(Beginning of Given records)
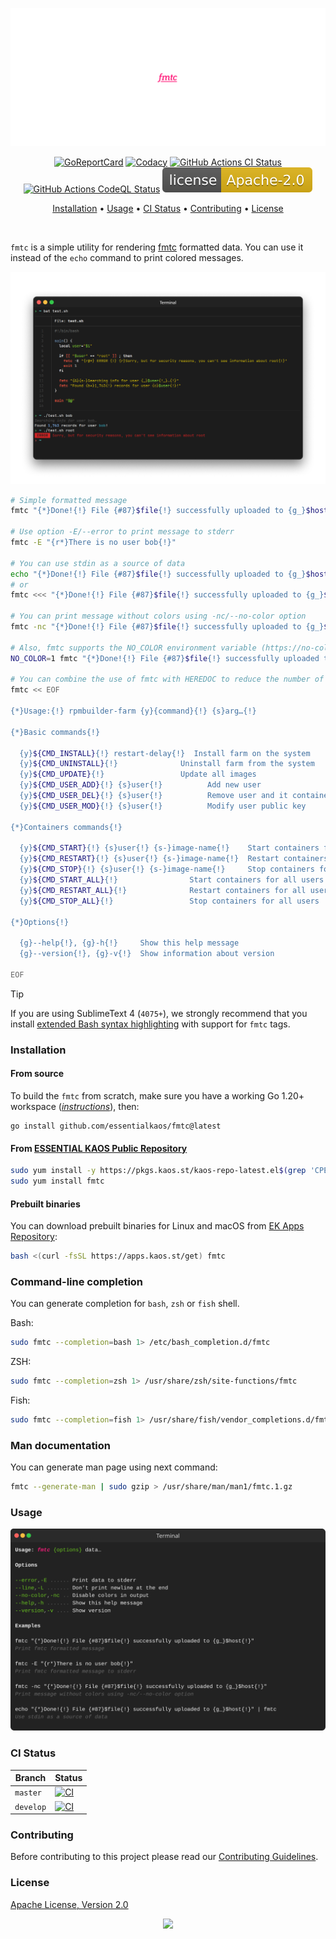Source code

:<p align="center"><a href="#readme"><img src=".github/images/card.svg"/></a></p>

<p align="center">
  <a href="https://kaos.sh/r/fmtc"><img src="https://kaos.sh/r/fmtc.svg" alt="GoReportCard" /></a>
  <a href="https://kaos.sh/y/fmtc"><img src="https://kaos.sh/y/7e7c618ac47b4491b04b47bfbb51f2a9.svg" alt="Codacy" /></a>
  <a href="https://kaos.sh/w/fmtc/ci"><img src="https://kaos.sh/w/fmtc/ci.svg" alt="GitHub Actions CI Status" /></a>
  <a href="https://kaos.sh/w/fmtc/codeql"><img src="https://kaos.sh/w/fmtc/codeql.svg" alt="GitHub Actions CodeQL Status" /></a>
  <a href="#license"><img src=".github/images/license.svg"/></a>
</p>

<p align="center"><a href="#installation">Installation</a> • <a href="#usage">Usage</a> • <a href="#ci-status">CI Status</a> • <a href="#contributing">Contributing</a> • <a href="#license">License</a></p>

<br/>

`fmtc` is a simple utility for rendering [fmtc](https://github.com/essentialkaos/ek/tree/master/fmtc#readme) formatted data. You can use it instead of the `echo` command to print colored messages.

<p align="center"><img src=".github/images/preview.png" alt="fmtc preview"></p>

```bash
# Simple formatted message
fmtc "{*}Done!{!} File {#87}$file{!} successfully uploaded to {g_}$host{!}"

# Use option -E/--error to print message to stderr
fmtc -E "{r*}There is no user bob{!}"

# You can use stdin as a source of data
echo "{*}Done!{!} File {#87}$file{!} successfully uploaded to {g_}$host{!}" | fmtc
# or
fmtc <<< "{*}Done!{!} File {#87}$file{!} successfully uploaded to {g_}$host{!}"

# You can print message without colors using -nc/--no-color option
fmtc -nc "{*}Done!{!} File {#87}$file{!} successfully uploaded to {g_}$host{!}"

# Also, fmtc supports the NO_COLOR environment variable (https://no-color.org)
NO_COLOR=1 fmtc "{*}Done!{!} File {#87}$file{!} successfully uploaded to {g_}$host{!}"

# You can combine the use of fmtc with HEREDOC to reduce the number of fmtc calls
fmtc << EOF

{*}Usage:{!} rpmbuilder-farm {y}{command}{!} {s}arg…{!}

{*}Basic commands{!}

  {y}${CMD_INSTALL}{!} restart-delay{!}  Install farm on the system
  {y}${CMD_UNINSTALL}{!}              Uninstall farm from the system
  {y}${CMD_UPDATE}{!}                 Update all images
  {y}${CMD_USER_ADD}{!} {s}user{!}          Add new user
  {y}${CMD_USER_DEL}{!} {s}user{!}          Remove user and it containers
  {y}${CMD_USER_MOD}{!} {s}user{!}          Modify user public key

{*}Containers commands{!}

  {y}${CMD_START}{!} {s}user{!} {s-}image-name{!}    Start containers for given user
  {y}${CMD_RESTART}{!} {s}user{!} {s-}image-name{!}  Restart containers for given user
  {y}${CMD_STOP}{!} {s}user{!} {s-}image-name{!}     Stop containers for given user
  {y}${CMD_START_ALL}{!}                Start containers for all users
  {y}${CMD_RESTART_ALL}{!}              Restart containers for all users
  {y}${CMD_STOP_ALL}{!}                 Stop containers for all users

{*}Options{!}

  {g}--help{!}, {g}-h{!}     Show this help message
  {g}--version{!}, {g}-v{!}  Show information about version

EOF
```

> [!TIP]
> If you are using SublimeText 4 (`4075+`), we strongly recommend that you install [extended Bash syntax highlighting](https://github.com/essentialkaos/blackhole-theme-sublime/blob/master/bash-fmtc.sublime-syntax) with support for `fmtc` tags.

### Installation

#### From source

To build the `fmtc` from scratch, make sure you have a working Go 1.20+ workspace (_[instructions](https://go.dev/doc/install)_), then:

```
go install github.com/essentialkaos/fmtc@latest
```

#### From [ESSENTIAL KAOS Public Repository](https://pkgs.kaos.st)

```bash
sudo yum install -y https://pkgs.kaos.st/kaos-repo-latest.el$(grep 'CPE_NAME' /etc/os-release | tr -d '"' | cut -d':' -f5).noarch.rpm
sudo yum install fmtc
```

#### Prebuilt binaries

You can download prebuilt binaries for Linux and macOS from [EK Apps Repository](https://apps.kaos.st/fmtc/latest):

```bash
bash <(curl -fsSL https://apps.kaos.st/get) fmtc
```

### Command-line completion

You can generate completion for `bash`, `zsh` or `fish` shell.

Bash:
```bash
sudo fmtc --completion=bash 1> /etc/bash_completion.d/fmtc
```

ZSH:
```bash
sudo fmtc --completion=zsh 1> /usr/share/zsh/site-functions/fmtc
```

Fish:
```bash
sudo fmtc --completion=fish 1> /usr/share/fish/vendor_completions.d/fmtc.fish
```

### Man documentation

You can generate man page using next command:

```bash
fmtc --generate-man | sudo gzip > /usr/share/man/man1/fmtc.1.gz
```

### Usage

<p align="center"><img src=".github/images/usage.svg"/></p>

### CI Status

| Branch | Status |
|--------|----------|
| `master` | [![CI](https://kaos.sh/w/fmtc/ci.svg?branch=master)](https://kaos.sh/w/fmtc/ci?query=branch:master) |
| `develop` | [![CI](https://kaos.sh/w/fmtc/ci.svg?branch=develop)](https://kaos.sh/w/fmtc/ci?query=branch:develop) |

### Contributing

Before contributing to this project please read our [Contributing Guidelines](https://github.com/essentialkaos/contributing-guidelines#contributing-guidelines).

### License

[Apache License, Version 2.0](http://www.apache.org/licenses/LICENSE-2.0)

<p align="center"><a href="https://essentialkaos.com"><img src="https://gh.kaos.st/ekgh.svg"/></a></p>
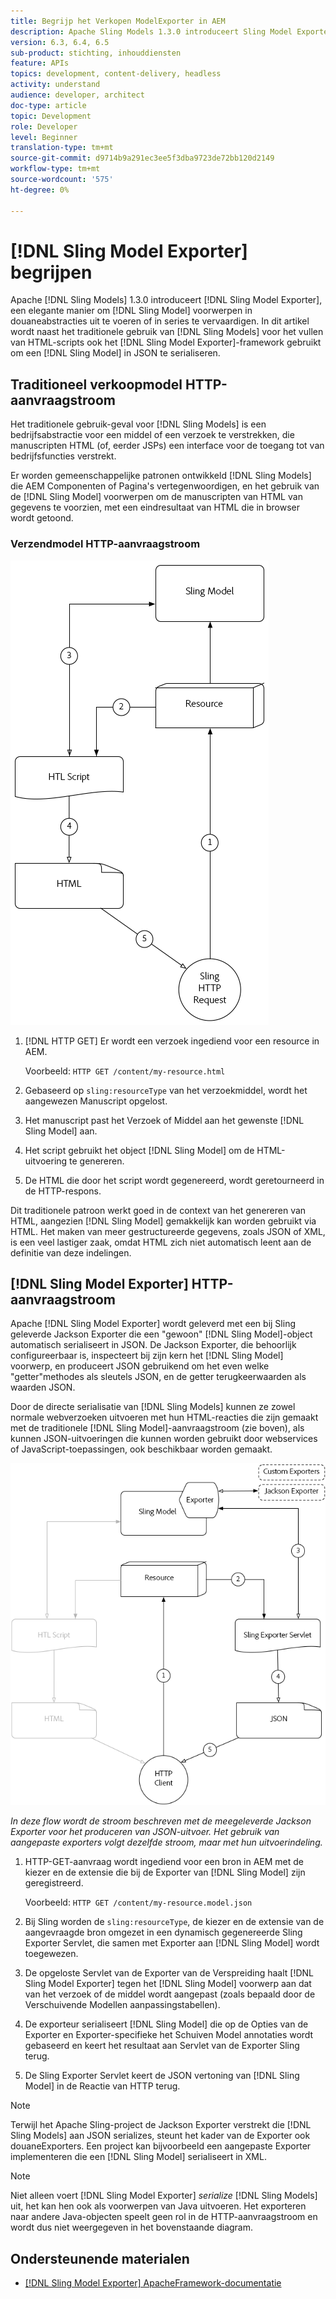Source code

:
 ```yaml
---
title: Begrijp het Verkopen ModelExporter in AEM
description: Apache Sling Models 1.3.0 introduceert Sling Model Exporter, een elegante manier om Sling Model voorwerpen in douaneabstracties uit te voeren of in series te vervaardigen. In dit artikel wordt naast het traditionele gebruik van Sling Models de HTML-scripts gevuld met behulp van het Sling Model Exporter-framework om een Sling Model in JSON te serialiseren.
version: 6.3, 6.4, 6.5
sub-product: stichting, inhouddiensten
feature: APIs
topics: development, content-delivery, headless
activity: understand
audience: developer, architect
doc-type: article
topic: Development
role: Developer
level: Beginner
translation-type: tm+mt
source-git-commit: d9714b9a291ec3ee5f3dba9723de72bb120d2149
workflow-type: tm+mt
source-wordcount: '575'
ht-degree: 0%

---
```



# [!DNL Sling Model Exporter] begrijpen

Apache [!DNL Sling Models] 1.3.0 introduceert [!DNL Sling Model Exporter], een elegante manier om [!DNL Sling Model] voorwerpen in douaneabstracties uit te voeren of in series te vervaardigen. In dit artikel wordt naast het traditionele gebruik van [!DNL Sling Models] voor het vullen van HTML-scripts ook het [!DNL Sling Model Exporter]-framework gebruikt om een [!DNL Sling Model] in JSON te serialiseren.

## Traditioneel verkoopmodel HTTP-aanvraagstroom

Het traditionele gebruik-geval voor [!DNL Sling Models] is een bedrijfsabstractie voor een middel of een verzoek te verstrekken, die manuscripten HTML (of, eerder JSPs) een interface voor de toegang tot van bedrijfsfuncties verstrekt.

Er worden gemeenschappelijke patronen ontwikkeld [!DNL Sling Models] die AEM Componenten of Pagina&#39;s vertegenwoordigen, en het gebruik van de [!DNL Sling Model] voorwerpen om de manuscripten van HTML van gegevens te voorzien, met een eindresultaat van HTML die in browser wordt getoond.

### Verzendmodel HTTP-aanvraagstroom

![Aanvraagstroom voor verkoopmodel](./assets/understand-sling-model-exporter/sling-model-request-flow.png)

1. [!DNL HTTP GET] Er wordt een verzoek ingediend voor een resource in AEM.

   Voorbeeld: `HTTP GET /content/my-resource.html`

1. Gebaseerd op `sling:resourceType` van het verzoekmiddel, wordt het aangewezen Manuscript opgelost.

1. Het manuscript past het Verzoek of Middel aan het gewenste [!DNL Sling Model] aan.

1. Het script gebruikt het object [!DNL Sling Model] om de HTML-uitvoering te genereren.

1. De HTML die door het script wordt gegenereerd, wordt geretourneerd in de HTTP-respons.

Dit traditionele patroon werkt goed in de context van het genereren van HTML, aangezien [!DNL Sling Model] gemakkelijk kan worden gebruikt via HTML. Het maken van meer gestructureerde gegevens, zoals JSON of XML, is een veel lastiger zaak, omdat HTML zich niet automatisch leent aan de definitie van deze indelingen.

## [!DNL Sling Model Exporter] HTTP-aanvraagstroom

Apache [!DNL Sling Model Exporter] wordt geleverd met een bij Sling geleverde Jackson Exporter die een &quot;gewoon&quot; [!DNL Sling Model]-object automatisch serialiseert in JSON. De Jackson Exporter, die behoorlijk configureerbaar is, inspecteert bij zijn kern het [!DNL Sling Model] voorwerp, en produceert JSON gebruikend om het even welke &quot;getter&quot;methodes als sleutels JSON, en de getter terugkeerwaarden als waarden JSON.

Door de directe serialisatie van [!DNL Sling Models] kunnen ze zowel normale webverzoeken uitvoeren met hun HTML-reacties die zijn gemaakt met de traditionele [!DNL Sling Model]-aanvraagstroom (zie boven), als kunnen JSON-uitvoeringen die kunnen worden gebruikt door webservices of JavaScript-toepassingen, ook beschikbaar worden gemaakt.

![HTTP-aanvraagstroom Sling Model Exporter](./assets/understand-sling-model-exporter/sling-model-exporter-request-flow.png)

*In deze flow wordt de stroom beschreven met de meegeleverde Jackson Exporter voor het produceren van JSON-uitvoer. Het gebruik van aangepaste exporters volgt dezelfde stroom, maar met hun uitvoerindeling.*

1. HTTP-GET-aanvraag wordt ingediend voor een bron in AEM met de kiezer en de extensie die bij de Exporter van [!DNL Sling Model] zijn geregistreerd.

   Voorbeeld: `HTTP GET /content/my-resource.model.json`

1. Bij Sling worden de `sling:resourceType`, de kiezer en de extensie van de aangevraagde bron omgezet in een dynamisch gegenereerde Sling Exporter Servlet, die samen met Exporter aan [!DNL Sling Model] wordt toegewezen.
1. De opgeloste Servlet van de Exporter van de Verspreiding haalt [!DNL Sling Model Exporter] tegen het [!DNL Sling Model] voorwerp aan dat van het verzoek of de middel wordt aangepast (zoals bepaald door de Verschuivende Modellen aanpassingstabellen).
1. De exporteur serialiseert [!DNL Sling Model] die op de Opties van de Exporter en Exporter-specifieke het Schuiven Model annotaties wordt gebaseerd en keert het resultaat aan Servlet van de Exporter Sling terug.
1. De Sling Exporter Servlet keert de JSON vertoning van [!DNL Sling Model] in de Reactie van HTTP terug.

>[!NOTE]
>
>Terwijl het Apache Sling-project de Jackson Exporter verstrekt die [!DNL Sling Models] aan JSON serializes, steunt het kader van de Exporter ook douaneExporters. Een project kan bijvoorbeeld een aangepaste Exporter implementeren die een [!DNL Sling Model] serialiseert in XML.

>[!NOTE]
>
>Niet alleen voert [!DNL Sling Model Exporter] *serialize* [!DNL Sling Models] uit, het kan hen ook als voorwerpen van Java uitvoeren. Het exporteren naar andere Java-objecten speelt geen rol in de HTTP-aanvraagstroom en wordt dus niet weergegeven in het bovenstaande diagram.

## Ondersteunende materialen

* [ [!DNL Sling Model Exporter] ApacheFramework-documentatie](https://sling.apache.org/documentation/bundles/models.html#exporter-framework-since-130)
(End of Given records)
Exercise instructions - Could you return exactly the lines above from the line with "1. Gebaseerd op" to the line with "met hun uitvoerindeling.*", both included, and nothing else?

Output below -
1. Gebaseerd op `sling:resourceType` van het verzoekmiddel, wordt het aangewezen Manuscript opgelost.

1. Het manuscript past het Verzoek of Middel aan het gewenste [!DNL Sling Model] aan.

1. Het script gebruikt het object [!DNL Sling Model] om de HTML-uitvoering te genereren.

1. De HTML die door het script wordt gegenereerd, wordt geretourneerd in de HTTP-respons.

Dit traditionele patroon werkt goed in de context van het genereren van HTML, aangezien [!DNL Sling Model] gemakkelijk kan worden gebruikt via HTML. Het maken van meer gestructureerde gegevens, zoals JSON of XML, is een veel lastiger zaak, omdat HTML zich niet automatisch leent aan de definitie van deze indelingen.

## [!DNL Sling Model Exporter] HTTP-aanvraagstroom

Apache [!DNL Sling Model Exporter] wordt geleverd met een bij Sling geleverde Jackson Exporter die een &quot;gewoon&quot; [!DNL Sling Model]-object automatisch serialiseert in JSON. De Jackson Exporter, die behoorlijk configureerbaar is, inspecteert bij zijn kern het [!DNL Sling Model] voorwerp, en produceert JSON gebruikend om het even welke &quot;getter&quot;methodes als sleutels JSON, en de getter terugkeerwaarden als waarden JSON.

Door de directe serialisatie van [!DNL Sling Models] kunnen ze zowel normale webverzoeken uitvoeren met hun HTML-reacties die zijn gemaakt met de traditionele [!DNL Sling Model]-aanvraagstroom (zie boven), als kunnen JSON-uitvoeringen die kunnen worden gebruikt door webservices of JavaScript-toepassingen, ook beschikbaar worden gemaakt.

![HTTP-aanvraagstroom Sling Model Exporter](./assets/understand-sling-model-exporter/sling-model-exporter-request-flow.png)

*In deze flow wordt de stroom beschreven met de meegeleverde Jackson Exporter voor het produceren van JSON-uitvoer. Het gebruik van aangepaste exporters volgt dezelfde stroom, maar met hun uitvoerindeling.*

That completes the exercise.